Eis a história do confeiteiro que se apaixonou pela mulher-macaca.

João tinha a cidade em seu nome, mas era Pedro em vez de Pessoa. Conhecia todas as ruas do bairro da Torre, Jaguaribe, Expedicionários, Treze de Maio, Ipês e Mandacaru, além do centro da cidade, de onde partia desde menino com o carrinho de doces junto a seu pai, gritando: cocaaaada, queeebra-queixo, beeeem-casado.

Ano após ano, na Festa das Neves, vendiam maçãs-do-amor em frente ao trailer da Monga. Assim cresceu João Pedro, fascinado com a transformação da bela dançarina em primata feroz – em nome de Zé do Caixão, sob o tridente de Satanás. O menino Pedrinho entrava de graça nas sessões em troca da fruta banhada no caldo da groselha, enfeitada por granulados coloridos.

A Monga do ano se chamava Maria Alice e era sobrinha do dono do trailer.

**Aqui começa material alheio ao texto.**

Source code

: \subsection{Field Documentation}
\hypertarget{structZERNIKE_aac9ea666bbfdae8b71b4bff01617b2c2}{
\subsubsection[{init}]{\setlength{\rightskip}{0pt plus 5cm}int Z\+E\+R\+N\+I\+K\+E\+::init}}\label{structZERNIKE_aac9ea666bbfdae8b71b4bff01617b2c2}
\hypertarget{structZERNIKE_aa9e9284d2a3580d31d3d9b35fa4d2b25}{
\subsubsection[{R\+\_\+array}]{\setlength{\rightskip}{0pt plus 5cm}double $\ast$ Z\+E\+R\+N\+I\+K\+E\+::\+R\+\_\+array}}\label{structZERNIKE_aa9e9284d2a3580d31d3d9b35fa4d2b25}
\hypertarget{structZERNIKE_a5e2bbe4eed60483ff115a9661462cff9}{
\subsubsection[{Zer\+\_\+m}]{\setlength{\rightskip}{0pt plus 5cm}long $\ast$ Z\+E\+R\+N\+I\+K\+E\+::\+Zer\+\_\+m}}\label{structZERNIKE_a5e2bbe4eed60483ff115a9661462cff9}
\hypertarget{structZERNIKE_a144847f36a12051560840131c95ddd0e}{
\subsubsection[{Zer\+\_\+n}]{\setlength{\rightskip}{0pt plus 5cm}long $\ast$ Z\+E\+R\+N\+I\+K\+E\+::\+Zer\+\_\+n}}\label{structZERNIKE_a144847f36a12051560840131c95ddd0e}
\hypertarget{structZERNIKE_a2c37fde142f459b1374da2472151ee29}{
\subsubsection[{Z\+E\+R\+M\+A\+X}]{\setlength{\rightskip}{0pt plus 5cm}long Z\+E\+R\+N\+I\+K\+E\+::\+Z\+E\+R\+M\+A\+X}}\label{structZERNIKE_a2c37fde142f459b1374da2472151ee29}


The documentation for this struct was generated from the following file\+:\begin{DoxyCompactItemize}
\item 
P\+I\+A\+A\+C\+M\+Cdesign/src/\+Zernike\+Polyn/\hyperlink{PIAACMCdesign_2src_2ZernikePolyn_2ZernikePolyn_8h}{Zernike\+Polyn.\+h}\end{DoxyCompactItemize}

O seu primo a vigiava da bilheteria, enxotando os rapazes que se amontoavam para conhecer a gostosa de lingerie vermelha que de repente virava bicho e os atacava de quinze em quinze minutos enquanto o locutor repetia: calma, Monga, o público é seu amigo!

João Pedro, que não era besta nem nada, levava duas maçãs-do-amor para o bilheteiro no final das sessões. Esta é para a sua prima, dizia como quem não quer nada, e admirava de longe Maria Alice se lambuzar até ficar com a língua tingida de vermelho, notando ser correspondido.Na véspera do aniversário da cidade, quatro de agosto de dois mil e vinte e quatro, a Monga e seu primo bilheteiro foram liberados mais cedo por conta de uma pane no equipamento de som. Convidaram João Pedro para fazer um lanche, retribuindo as duas dúzias de maçãs-do-amor que haviam ganho até então. O primo foi logo atrás da moça do espetinho, com quem flertava desde o início da temporada.

A sós com Maria Alice, as luzes da Lagoa se acenderam no peito de João Pedro. Contemplaram a festa do alto da roda-gigante. Comeram pastéis e cachorros-quentes.Visitaram a Casa do Terror, onde a Monga se protegeu do monstro da motosserra nos braços do confeiteiro. Agarradinhos, cantaram os sucessos do show de Roberta Miranda.

À meia-noite, atravessaram a multidão às pressas. Os pelos começavam a tomar o corpo da moça.